Exercise directions:
The output should be the records themselves, given again exactly.

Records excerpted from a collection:

::::::::::

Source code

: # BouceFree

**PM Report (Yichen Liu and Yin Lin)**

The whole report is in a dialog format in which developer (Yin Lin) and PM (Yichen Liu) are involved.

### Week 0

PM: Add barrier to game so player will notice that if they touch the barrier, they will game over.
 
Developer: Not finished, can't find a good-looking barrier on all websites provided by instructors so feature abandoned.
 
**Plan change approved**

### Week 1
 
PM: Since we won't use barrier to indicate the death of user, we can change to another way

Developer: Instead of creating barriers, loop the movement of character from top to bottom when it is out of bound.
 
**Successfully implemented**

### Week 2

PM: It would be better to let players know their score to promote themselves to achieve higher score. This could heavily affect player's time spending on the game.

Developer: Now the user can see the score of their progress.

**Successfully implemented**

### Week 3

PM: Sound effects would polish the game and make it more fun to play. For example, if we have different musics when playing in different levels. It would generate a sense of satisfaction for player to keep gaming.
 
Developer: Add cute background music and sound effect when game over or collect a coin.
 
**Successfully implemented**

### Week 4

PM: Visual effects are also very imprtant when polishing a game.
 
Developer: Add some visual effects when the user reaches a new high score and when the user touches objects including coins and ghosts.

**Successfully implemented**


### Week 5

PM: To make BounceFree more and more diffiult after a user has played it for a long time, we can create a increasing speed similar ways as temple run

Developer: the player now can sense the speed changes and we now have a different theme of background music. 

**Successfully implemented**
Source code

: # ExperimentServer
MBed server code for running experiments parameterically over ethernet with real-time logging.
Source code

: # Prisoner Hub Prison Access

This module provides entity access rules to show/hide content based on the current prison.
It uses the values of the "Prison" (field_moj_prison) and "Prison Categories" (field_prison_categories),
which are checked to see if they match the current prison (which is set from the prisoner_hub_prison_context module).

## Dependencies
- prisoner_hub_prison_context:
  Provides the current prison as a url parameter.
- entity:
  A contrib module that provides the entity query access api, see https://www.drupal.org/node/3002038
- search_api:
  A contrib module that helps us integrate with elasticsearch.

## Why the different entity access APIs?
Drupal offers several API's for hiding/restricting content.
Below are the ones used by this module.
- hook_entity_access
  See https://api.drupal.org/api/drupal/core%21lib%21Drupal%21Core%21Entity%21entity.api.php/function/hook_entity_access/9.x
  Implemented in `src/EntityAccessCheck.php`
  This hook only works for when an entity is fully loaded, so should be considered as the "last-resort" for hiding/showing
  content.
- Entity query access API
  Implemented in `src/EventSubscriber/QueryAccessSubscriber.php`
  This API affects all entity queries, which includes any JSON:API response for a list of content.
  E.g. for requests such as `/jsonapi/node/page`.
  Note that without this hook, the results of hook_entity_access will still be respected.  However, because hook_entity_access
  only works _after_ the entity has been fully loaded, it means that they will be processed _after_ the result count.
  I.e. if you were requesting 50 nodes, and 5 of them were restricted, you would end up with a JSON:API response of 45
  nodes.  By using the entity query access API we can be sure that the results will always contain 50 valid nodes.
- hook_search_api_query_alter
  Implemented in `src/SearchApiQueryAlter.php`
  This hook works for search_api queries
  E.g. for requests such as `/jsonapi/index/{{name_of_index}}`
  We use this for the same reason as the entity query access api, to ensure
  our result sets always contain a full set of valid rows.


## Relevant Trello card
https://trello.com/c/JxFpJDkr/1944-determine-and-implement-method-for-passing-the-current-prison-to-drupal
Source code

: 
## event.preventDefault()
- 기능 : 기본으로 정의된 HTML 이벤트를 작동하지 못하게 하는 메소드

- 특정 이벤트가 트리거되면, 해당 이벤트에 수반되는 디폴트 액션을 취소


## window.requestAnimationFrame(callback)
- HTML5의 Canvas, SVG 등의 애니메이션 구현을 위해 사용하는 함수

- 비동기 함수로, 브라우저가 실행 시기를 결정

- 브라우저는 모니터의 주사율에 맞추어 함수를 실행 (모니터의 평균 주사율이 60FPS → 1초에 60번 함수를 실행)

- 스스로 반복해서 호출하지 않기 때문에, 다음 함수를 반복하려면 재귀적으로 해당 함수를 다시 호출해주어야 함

::::::::::

The completed task:
Source code

: # BouceFree

**PM Report (Yichen Liu and Yin Lin)**

The whole report is in a dialog format in which developer (Yin Lin) and PM (Yichen Liu) are involved.

### Week 0

PM: Add barrier to game so player will notice that if they touch the barrier, they will game over.
 
Developer: Not finished, can't find a good-looking barrier on all websites provided by instructors so feature abandoned.
 
**Plan change approved**

### Week 1
 
PM: Since we won't use barrier to indicate the death of user, we can change to another way

Developer: Instead of creating barriers, loop the movement of character from top to bottom when it is out of bound.
 
**Successfully implemented**

### Week 2

PM: It would be better to let players know their score to promote themselves to achieve higher score. This could heavily affect player's time spending on the game.

Developer: Now the user can see the score of their progress.

**Successfully implemented**

### Week 3

PM: Sound effects would polish the game and make it more fun to play. For example, if we have different musics when playing in different levels. It would generate a sense of satisfaction for player to keep gaming.
 
Developer: Add cute background music and sound effect when game over or collect a coin.
 
**Successfully implemented**

### Week 4

PM: Visual effects are also very imprtant when polishing a game.
 
Developer: Add some visual effects when the user reaches a new high score and when the user touches objects including coins and ghosts.

**Successfully implemented**


### Week 5

PM: To make BounceFree more and more diffiult after a user has played it for a long time, we can create a increasing speed similar ways as temple run

Developer: the player now can sense the speed changes and we now have a different theme of background music. 

**Successfully implemented**
Source code

: # ExperimentServer
MBed server code for running experiments parameterically over ethernet with real-time logging.
Source code

: # Prisoner Hub Prison Access

This module provides entity access rules to show/hide content based on the current prison.
It uses the values of the "Prison" (field_moj_prison) and "Prison Categories" (field_prison_categories),
which are checked to see if they match the current prison (which is set from the prisoner_hub_prison_context module).

## Dependencies
- prisoner_hub_prison_context:
  Provides the current prison as a url parameter.
- entity:
  A contrib module that provides the entity query access api, see https://www.drupal.org/node/3002038
- search_api:
  A contrib module that helps us integrate with elasticsearch.

## Why the different entity access APIs?
Drupal offers several API's for hiding/restricting content.
Below are the ones used by this module.
- hook_entity_access
  See https://api.drupal.org/api/drupal/core%21lib%21Drupal%21Core%21Entity%21entity.api.php/function/hook_entity_access/9.x
  Implemented in `src/EntityAccessCheck.php`
  This hook only works for when an entity is fully loaded, so should be considered as the "last-resort" for hiding/showing
  content.
- Entity query access API
  Implemented in `src/EventSubscriber/QueryAccessSubscriber.php`
  This API affects all entity queries, which includes any JSON:API response for a list of content.
  E.g. for requests such as `/jsonapi/node/page`.
  Note that without this hook, the results of hook_entity_access will still be respected.  However, because hook_entity_access
  only works _after_ the entity has been fully loaded, it means that they will be processed _after_ the result count.
  I.e. if you were requesting 50 nodes, and 5 of them were restricted, you would end up with a JSON:API response of 45
  nodes.  By using the entity query access API we can be sure that the results will always contain 50 valid nodes.
- hook_search_api_query_alter
  Implemented in `src/SearchApiQueryAlter.php`
  This hook works for search_api queries
  E.g. for requests such as `/jsonapi/index/{{name_of_index}}`
  We use this for the same reason as the entity query access api, to ensure
  our result sets always contain a full set of valid rows.


## Relevant Trello card
https://trello.com/c/JxFpJDkr/1944-determine-and-implement-method-for-passing-the-current-prison-to-drupal
Source code

: 
## event.preventDefault()
- 기능 : 기본으로 정의된 HTML 이벤트를 작동하지 못하게 하는 메소드

- 특정 이벤트가 트리거되면, 해당 이벤트에 수반되는 디폴트 액션을 취소


## window.requestAnimationFrame(callback)
- HTML5의 Canvas, SVG 등의 애니메이션 구현을 위해 사용하는 함수

- 비동기 함수로, 브라우저가 실행 시기를 결정

- 브라우저는 모니터의 주사율에 맞추어 함수를 실행 (모니터의 평균 주사율이 60FPS → 1초에 60번 함수를 실행)

- 스스로 반복해서 호출하지 않기 때문에, 다음 함수를 반복하려면 재귀적으로 해당 함수를 다시 호출해주어야 함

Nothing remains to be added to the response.